### Stored data
<<<<

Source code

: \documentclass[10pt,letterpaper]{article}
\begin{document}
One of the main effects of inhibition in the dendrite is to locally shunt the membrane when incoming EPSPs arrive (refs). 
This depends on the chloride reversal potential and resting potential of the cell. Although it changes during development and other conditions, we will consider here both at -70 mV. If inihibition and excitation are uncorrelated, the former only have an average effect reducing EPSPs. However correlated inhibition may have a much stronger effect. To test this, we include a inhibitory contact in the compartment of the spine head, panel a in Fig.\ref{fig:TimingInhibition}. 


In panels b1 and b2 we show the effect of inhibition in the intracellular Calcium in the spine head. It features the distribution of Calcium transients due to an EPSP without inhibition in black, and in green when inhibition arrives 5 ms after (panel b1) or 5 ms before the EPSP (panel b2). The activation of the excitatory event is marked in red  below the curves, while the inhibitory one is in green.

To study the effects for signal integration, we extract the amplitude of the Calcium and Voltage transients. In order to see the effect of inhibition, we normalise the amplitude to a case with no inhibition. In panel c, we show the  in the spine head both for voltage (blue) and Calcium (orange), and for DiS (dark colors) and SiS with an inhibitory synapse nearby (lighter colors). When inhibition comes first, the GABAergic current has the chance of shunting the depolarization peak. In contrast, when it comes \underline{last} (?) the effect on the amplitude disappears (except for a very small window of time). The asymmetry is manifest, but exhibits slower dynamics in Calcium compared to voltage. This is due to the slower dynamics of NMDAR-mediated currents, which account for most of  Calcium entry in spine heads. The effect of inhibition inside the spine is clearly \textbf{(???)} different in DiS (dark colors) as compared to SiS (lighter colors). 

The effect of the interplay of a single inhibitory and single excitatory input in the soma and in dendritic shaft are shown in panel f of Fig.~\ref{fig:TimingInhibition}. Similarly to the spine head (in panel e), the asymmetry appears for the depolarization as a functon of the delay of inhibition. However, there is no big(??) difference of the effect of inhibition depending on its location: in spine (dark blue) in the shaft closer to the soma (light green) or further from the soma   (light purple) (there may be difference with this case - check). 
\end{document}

>>>>

### What you should do
Copy all the records exactly so that no character differs from the source.

### Written solution
Source code

: \documentclass[10pt,letterpaper]{article}
\begin{document}
One of the main effects of inhibition in the dendrite is to locally shunt the membrane when incoming EPSPs arrive (refs). 
This depends on the chloride reversal potential and resting potential of the cell. Although it changes during development and other conditions, we will consider here both at -70 mV. If inihibition and excitation are uncorrelated, the former only have an average effect reducing EPSPs. However correlated inhibition may have a much stronger effect. To test this, we include a inhibitory contact in the compartment of the spine head, panel a in Fig.\ref{fig:TimingInhibition}. 


In panels b1 and b2 we show the effect of inhibition in the intracellular Calcium in the spine head. It features the distribution of Calcium transients due to an EPSP without inhibition in black, and in green when inhibition arrives 5 ms after (panel b1) or 5 ms before the EPSP (panel b2). The activation of the excitatory event is marked in red  below the curves, while the inhibitory one is in green.

To study the effects for signal integration, we extract the amplitude of the Calcium and Voltage transients. In order to see the effect of inhibition, we normalise the amplitude to a case with no inhibition. In panel c, we show the  in the spine head both for voltage (blue) and Calcium (orange), and for DiS (dark colors) and SiS with an inhibitory synapse nearby (lighter colors). When inhibition comes first, the GABAergic current has the chance of shunting the depolarization peak. In contrast, when it comes \underline{last} (?) the effect on the amplitude disappears (except for a very small window of time). The asymmetry is manifest, but exhibits slower dynamics in Calcium compared to voltage. This is due to the slower dynamics of NMDAR-mediated currents, which account for most of  Calcium entry in spine heads. The effect of inhibition inside the spine is clearly \textbf{(???)} different in DiS (dark colors) as compared to SiS (lighter colors). 

The effect of the interplay of a single inhibitory and single excitatory input in the soma and in dendritic shaft are shown in panel f of Fig.~\ref{fig:TimingInhibition}. Similarly to the spine head (in panel e), the asymmetry appears for the depolarization as a functon of the delay of inhibition. However, there is no big(??) difference of the effect of inhibition depending on its location: in spine (dark blue) in the shaft closer to the soma (light green) or further from the soma   (light purple) (there may be difference with this case - check). 
\end{document}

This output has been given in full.